Mithilfe von Simulationen überprüfen die Archäoseismologen eine alte Theorie.

Wo einst Perseus herrschte

Wo heute deutsche Pauschaltouristen zum Urlaub hinfliegen, lag einst die erste Hochkultur auf griechischem Boden. Auf der ganzen Peloponnes finden Archäologen die Ruinen der sogenannten mykenischen Kultur: Korinth, Tiryns, Midea und eben Mykene. Zyklopen sollen der griechischen Sage zufolge die wuchtigen Mauern des Palastes von Tiryns errichtet haben, der griechische Sagenheld Perseus herrschte hier mit seiner Gattin Andromeda, nachdem er sie vom Meeresungeheuer Ketos mit Hilfe einer Wunderwaffe errettet hatte: Das Haupt der Gorgone Medusa, das jeden, der es anschaut, in Stein verwandelt. Doch die Wirklichkeit ist nicht weniger fantastisch: Von mächtigen Palästen aus herrschten hier Fürsten über Städte und Länder, sie führten Kriege, leiteten eine ausgedehnte Verwaltung und pflegten die Schriftkultur. Vom 16. Jahrhundert vor Christus bis zum 12. Jahrhundert blühten die Fürstentümer der mykenischen Kultur, sie trieben Handel mit allen Mächten des Mittelmeerraumes und des Orients: Die Hethiter in Anatolien kannten die Griechen als Achijawa (Achäer), selbst die ägyptischen Pharaonen wussten von den Städten und Palästen jenseits des Meeres.

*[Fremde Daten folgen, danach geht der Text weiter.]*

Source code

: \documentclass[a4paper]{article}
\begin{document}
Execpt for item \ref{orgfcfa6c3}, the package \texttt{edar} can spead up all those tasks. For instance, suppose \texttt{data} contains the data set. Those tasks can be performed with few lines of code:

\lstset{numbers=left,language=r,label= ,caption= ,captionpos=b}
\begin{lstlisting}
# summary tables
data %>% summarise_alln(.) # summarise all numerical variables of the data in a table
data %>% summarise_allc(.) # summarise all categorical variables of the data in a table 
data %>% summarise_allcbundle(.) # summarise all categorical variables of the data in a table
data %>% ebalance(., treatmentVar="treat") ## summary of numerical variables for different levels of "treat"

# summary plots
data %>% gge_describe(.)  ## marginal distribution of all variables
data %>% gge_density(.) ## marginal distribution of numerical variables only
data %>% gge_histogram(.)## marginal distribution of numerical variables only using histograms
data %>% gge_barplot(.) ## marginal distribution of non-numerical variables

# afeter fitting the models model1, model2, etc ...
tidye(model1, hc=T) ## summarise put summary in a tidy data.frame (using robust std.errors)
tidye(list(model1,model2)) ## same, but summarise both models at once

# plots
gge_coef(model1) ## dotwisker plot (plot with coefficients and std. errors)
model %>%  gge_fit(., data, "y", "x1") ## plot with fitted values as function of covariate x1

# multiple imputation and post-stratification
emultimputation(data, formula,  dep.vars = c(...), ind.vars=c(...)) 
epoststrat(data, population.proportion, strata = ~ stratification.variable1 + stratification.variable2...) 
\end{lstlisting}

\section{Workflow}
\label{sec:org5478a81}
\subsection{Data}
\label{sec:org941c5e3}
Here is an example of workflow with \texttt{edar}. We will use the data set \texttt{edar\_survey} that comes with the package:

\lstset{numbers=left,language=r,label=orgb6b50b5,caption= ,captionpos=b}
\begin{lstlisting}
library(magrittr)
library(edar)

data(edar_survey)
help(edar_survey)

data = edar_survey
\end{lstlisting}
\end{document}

Völkersturm oder Erdbebensturm?

Doch dann war plötzlich Schluss. Um 1190 vor Christus bricht die Kultur zusammen. Die Paläste werden verlassen, es lassen sich Zerstörungen nachweisen. Etwa ein Jahrhundert noch finden sich Belege für eine Nutzung der Städte auf niedrigerem kulturellen Niveau. Dann findet auch dieses Nachglühen einer Hochkultur sein Ende. Was führte zum plötzlichen Abbruch der mykenischen Kultur? Waren es die eindringenden Stämme dorischer Griechen, die später Sparta gründeten? Waren es wirtschaftliche Probleme, die den Kreislauf des Metallhandels unterbrachen? Oder zerstörten eine Reihe von Erdbeben die blühende Kultur und löschten sie aus?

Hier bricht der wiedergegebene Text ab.